Mon profil linguistique

Je suis née en Suisse romande à Lausanne sur le Lac Léman dans les années cinquantes. Ma famille maternelle est fribourgeoise. Peu après ma naissance mes parents ont divorcé donc je n’ai pas connu mon père qui selon mes documents venait de Simmenthal dans le canton de Bern.
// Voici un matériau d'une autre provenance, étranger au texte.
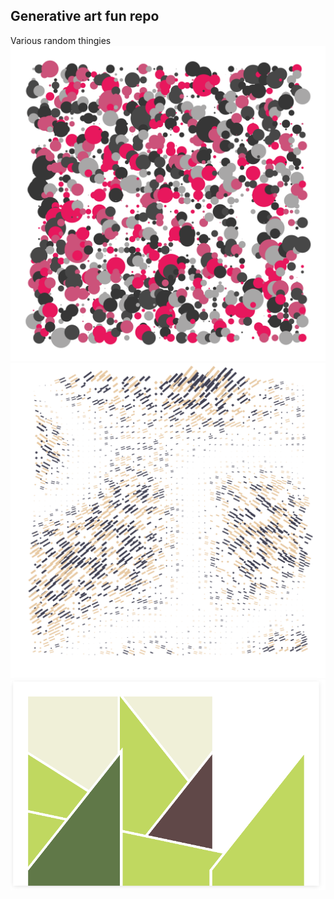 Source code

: ## Generative art fun repo
Various random thingies
![Generative bubbles art example](./bubbles/example.png)
![Generative waves art example](./waves/example.png)
![Generative trapezoid art example](./wall/example.png)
En tout cas le français était ma langue maternelle mais je l’ai perdu quand maman a épousé un étudiant antillais dont elle avait fait la connaissance à Lausanne et nous sommes venus à Londres. A cet âge tendre, j'avais cinq ans, une langue suffisait et j’ai remplacé mon français accent vaudois inclus par un anglais londonien. Je me rappelle ma première journée à Rosendale Infants School - les mots français de l’institutrice, le bruit d’une trentaine de petits et les visages inquiets des mamans. A la fin de cette année scolaire je parlais et lisais en anglais et je commençais avec mes lettres au crayon. Même avec maman je voulais parler anglais et elle acquiesçait.  Les deux premières vacances en Suisse m’ont troublée sur le plan linguistique - la deuxième fois en particulier où je comprenais ce qu’on me disait mais je préférais rester muette. Mon français s’est endormi et ne s’est réveillé qu’à l’école secondaire. J’hésitais un peu mais syntaxe et vocabulaire étaient forts. La prof Miss Caufield, m’indulgeait: je voulais parler de souliers et de patates plutôt que de chaussures et pommes de terre et elle acceptait tout ce que je lui disaitJ’ai dû quand même faire un grand effort avec l’orthographe française et dans ce temps-là je trouvais le genre des noms moins naturel que maintenant. Mon français montait en importance et mes études d'allemand m’ont offert également du succès. Hélas mon anglais a souffert et je n’ai maîtrisé ma langue adoptive qu’après mes études supérieures. Pour avoir le niveau que je cherchais c’était une question de durée
Voilà pourquoi il a fallu que je devienne prof d'anglais, un but que j’ai atteint il y a vingt ans. J’enseigne l’anglais à des élèves de 11 à 16 ans et j’ai aussi quelques classes françaises et allemandes.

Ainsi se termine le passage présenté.